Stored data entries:
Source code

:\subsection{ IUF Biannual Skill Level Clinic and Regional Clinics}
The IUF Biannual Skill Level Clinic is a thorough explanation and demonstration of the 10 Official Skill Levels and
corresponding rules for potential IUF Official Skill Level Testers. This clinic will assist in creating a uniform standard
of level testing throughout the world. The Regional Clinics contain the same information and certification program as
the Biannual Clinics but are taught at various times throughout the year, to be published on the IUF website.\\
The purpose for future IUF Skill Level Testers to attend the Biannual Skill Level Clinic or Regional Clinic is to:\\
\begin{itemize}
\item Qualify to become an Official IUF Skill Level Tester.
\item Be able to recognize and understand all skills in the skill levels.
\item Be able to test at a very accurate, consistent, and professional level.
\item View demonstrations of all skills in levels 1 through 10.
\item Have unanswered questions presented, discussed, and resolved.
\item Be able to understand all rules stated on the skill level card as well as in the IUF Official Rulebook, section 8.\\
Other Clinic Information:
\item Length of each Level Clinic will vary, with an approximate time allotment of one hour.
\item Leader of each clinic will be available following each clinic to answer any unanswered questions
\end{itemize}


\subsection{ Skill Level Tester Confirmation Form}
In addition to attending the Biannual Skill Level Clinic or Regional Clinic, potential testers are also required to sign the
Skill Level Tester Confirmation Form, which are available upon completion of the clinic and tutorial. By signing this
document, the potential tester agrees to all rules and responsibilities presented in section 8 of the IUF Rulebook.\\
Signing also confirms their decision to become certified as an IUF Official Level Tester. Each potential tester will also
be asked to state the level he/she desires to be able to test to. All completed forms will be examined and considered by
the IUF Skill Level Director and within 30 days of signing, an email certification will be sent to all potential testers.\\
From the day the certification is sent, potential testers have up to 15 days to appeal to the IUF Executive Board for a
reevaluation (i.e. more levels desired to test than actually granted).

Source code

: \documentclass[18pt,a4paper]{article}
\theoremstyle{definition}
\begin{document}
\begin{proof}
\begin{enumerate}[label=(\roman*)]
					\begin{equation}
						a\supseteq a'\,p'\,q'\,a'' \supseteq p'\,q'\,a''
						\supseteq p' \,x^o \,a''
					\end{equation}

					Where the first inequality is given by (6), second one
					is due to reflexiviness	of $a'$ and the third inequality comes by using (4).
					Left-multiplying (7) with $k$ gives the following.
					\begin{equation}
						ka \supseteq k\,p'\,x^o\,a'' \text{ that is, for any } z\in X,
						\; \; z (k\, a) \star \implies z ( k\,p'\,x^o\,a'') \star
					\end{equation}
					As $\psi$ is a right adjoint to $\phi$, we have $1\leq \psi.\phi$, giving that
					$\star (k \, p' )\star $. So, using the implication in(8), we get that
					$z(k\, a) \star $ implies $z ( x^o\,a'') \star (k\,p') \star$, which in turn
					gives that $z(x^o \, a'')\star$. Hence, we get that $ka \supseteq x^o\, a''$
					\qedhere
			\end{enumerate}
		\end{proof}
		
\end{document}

WHAT THIS TASK INVOLVES: Report only the number of lines, among the records above, that contain the word "also".

EXERCISE RESULT: 2